It’s April 1961. John F. Kennedy has been the President of the United States of America for less than four months with the disastrous Bay of Pigs Invasion ramping up tensions between the USA, Cuba and Soviet Russia. In Illinois the Clown, a serial killer named for the oil paint he leaves on his victims’ faces, is all over the news; four victims in four months with no apparent connection or reason. Alex Poliac, a simple engineer at a technological research centre, knows there is a connection, and has a list of names both the commie hunting FBI and the ruthless KGB want. Today Alex is burying his wife Alice, killed in a hit-and-run accident. Does her death have something to do with what Alex knows? Alice’s best friend Laura is hiding something and since her arrival two years prior Alice changed. When he confronts Laura Alex knows things aren’t right. With his life in jeopardy Alex takes his son Rob, boosts a car and heads out along Route 66 to warn the people on his list. In an America feverish with J. Edgar Hoover’s witch hunt for communist spies and sympathisers, Alex and Rob have to track down their mysterious Uncle Sasha while staying one step ahead of their pursuers.

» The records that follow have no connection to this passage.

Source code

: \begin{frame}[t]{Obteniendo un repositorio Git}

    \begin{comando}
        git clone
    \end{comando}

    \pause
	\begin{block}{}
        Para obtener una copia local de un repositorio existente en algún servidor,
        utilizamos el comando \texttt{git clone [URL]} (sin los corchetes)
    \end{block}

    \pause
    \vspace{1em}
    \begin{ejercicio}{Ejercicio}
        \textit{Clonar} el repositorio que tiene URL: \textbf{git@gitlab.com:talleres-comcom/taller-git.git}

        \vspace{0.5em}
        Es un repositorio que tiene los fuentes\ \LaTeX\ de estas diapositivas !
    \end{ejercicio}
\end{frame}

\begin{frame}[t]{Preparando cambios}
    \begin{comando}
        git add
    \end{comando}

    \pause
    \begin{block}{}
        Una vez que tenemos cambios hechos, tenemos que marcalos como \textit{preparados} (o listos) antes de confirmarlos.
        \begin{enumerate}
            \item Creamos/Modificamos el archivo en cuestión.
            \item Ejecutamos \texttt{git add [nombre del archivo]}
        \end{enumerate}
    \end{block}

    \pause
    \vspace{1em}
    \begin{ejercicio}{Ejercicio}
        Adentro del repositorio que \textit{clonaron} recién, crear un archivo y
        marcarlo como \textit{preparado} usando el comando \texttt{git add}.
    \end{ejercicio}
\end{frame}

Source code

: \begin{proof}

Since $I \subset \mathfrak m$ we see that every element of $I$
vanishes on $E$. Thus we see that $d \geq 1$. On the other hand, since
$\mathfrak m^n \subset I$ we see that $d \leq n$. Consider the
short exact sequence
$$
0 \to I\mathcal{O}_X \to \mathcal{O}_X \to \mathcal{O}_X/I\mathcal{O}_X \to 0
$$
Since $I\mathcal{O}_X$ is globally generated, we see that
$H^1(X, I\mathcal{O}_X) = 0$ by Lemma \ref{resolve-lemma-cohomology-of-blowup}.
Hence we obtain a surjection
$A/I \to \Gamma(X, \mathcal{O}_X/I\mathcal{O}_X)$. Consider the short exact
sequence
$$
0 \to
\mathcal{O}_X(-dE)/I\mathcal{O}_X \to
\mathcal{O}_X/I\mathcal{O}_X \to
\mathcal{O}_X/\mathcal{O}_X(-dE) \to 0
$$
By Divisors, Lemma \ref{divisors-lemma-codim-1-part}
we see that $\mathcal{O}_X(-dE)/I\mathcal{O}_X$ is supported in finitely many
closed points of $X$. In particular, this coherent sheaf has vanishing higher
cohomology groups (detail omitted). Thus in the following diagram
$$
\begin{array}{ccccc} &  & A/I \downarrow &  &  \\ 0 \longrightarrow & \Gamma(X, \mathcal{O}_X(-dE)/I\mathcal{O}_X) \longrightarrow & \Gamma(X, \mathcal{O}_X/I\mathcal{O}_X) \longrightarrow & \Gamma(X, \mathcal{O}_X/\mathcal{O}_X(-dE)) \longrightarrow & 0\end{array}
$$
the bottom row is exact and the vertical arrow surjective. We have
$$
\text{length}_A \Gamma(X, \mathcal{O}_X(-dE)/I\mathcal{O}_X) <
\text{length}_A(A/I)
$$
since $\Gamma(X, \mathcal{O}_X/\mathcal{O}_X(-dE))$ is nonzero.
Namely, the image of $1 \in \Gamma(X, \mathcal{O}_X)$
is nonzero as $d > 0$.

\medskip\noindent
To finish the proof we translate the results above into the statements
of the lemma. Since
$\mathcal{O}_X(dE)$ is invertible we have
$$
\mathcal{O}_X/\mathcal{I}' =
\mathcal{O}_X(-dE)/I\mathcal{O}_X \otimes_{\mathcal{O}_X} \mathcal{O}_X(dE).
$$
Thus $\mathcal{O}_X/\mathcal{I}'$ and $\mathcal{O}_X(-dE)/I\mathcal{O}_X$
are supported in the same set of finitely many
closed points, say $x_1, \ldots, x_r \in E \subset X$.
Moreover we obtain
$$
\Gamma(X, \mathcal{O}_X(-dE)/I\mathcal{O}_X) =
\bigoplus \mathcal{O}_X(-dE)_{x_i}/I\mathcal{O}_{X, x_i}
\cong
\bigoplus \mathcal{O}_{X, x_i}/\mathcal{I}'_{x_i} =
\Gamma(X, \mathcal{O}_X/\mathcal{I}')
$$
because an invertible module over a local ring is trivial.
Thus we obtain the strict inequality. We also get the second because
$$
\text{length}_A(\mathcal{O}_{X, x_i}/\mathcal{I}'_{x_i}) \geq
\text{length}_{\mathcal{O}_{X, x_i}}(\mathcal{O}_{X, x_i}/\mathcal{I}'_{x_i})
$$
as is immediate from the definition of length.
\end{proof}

Éric Stalner’s The Route 66 List is a tense spy thriller of sleeper agents embedded along the famous Route 66 during 1960s America. It’s well told with Stalner, both writer and artist, pacing the story well and subverting the usual espionage narrative by interesting experimentation. Not having any experience of living in rural USA in the 1960s Stalner does take some shortcuts, but they aren’t intrusive, simply adjusting for a modern readership. There is more than one cast member’s perspective to consider and the slow way he reveals plot developments prompts speculation. Could Alex be involved in his wife’s death? What does Laura know about that event herself?  

Making it a father/son road trip adds flavour, the influence of Road to Perdition apparent while the use of an unknown narrator helps set the political tone. The transition between the narration and the dialogue itself isn’t always smooth, though this is most likely due to translation differences from the original French and it does improve.

The beauty of Illinois – and what makes the story work – is Stalner’s art. Considering that he’s self-taught will make it all the more impressive. He perfectly catches that Americana style of the 1960s from the appliances to the cars and the way people dress. His scenery and settings are fabulous with Jean-Jacques Chagnaud adding lush colours that almost convincingly supply a look through a window in time. The action sequences in particular are superb, though occasionally Stalner becomes overly ambitious, crafting scenes as if he were choreographing a film. They look great but are they necessary? He’s at his best building the mood through his art, creating a palpable air of suspense whether through a car seen following Alex in the rear view mirror or someone casting a subtle nervous look over the shoulder.

Illinois is a good spy thriller by any standards and few have artwork like this. It’s a promising start that sets the tone for the next instalment in The Route 66 List 2. Missouri .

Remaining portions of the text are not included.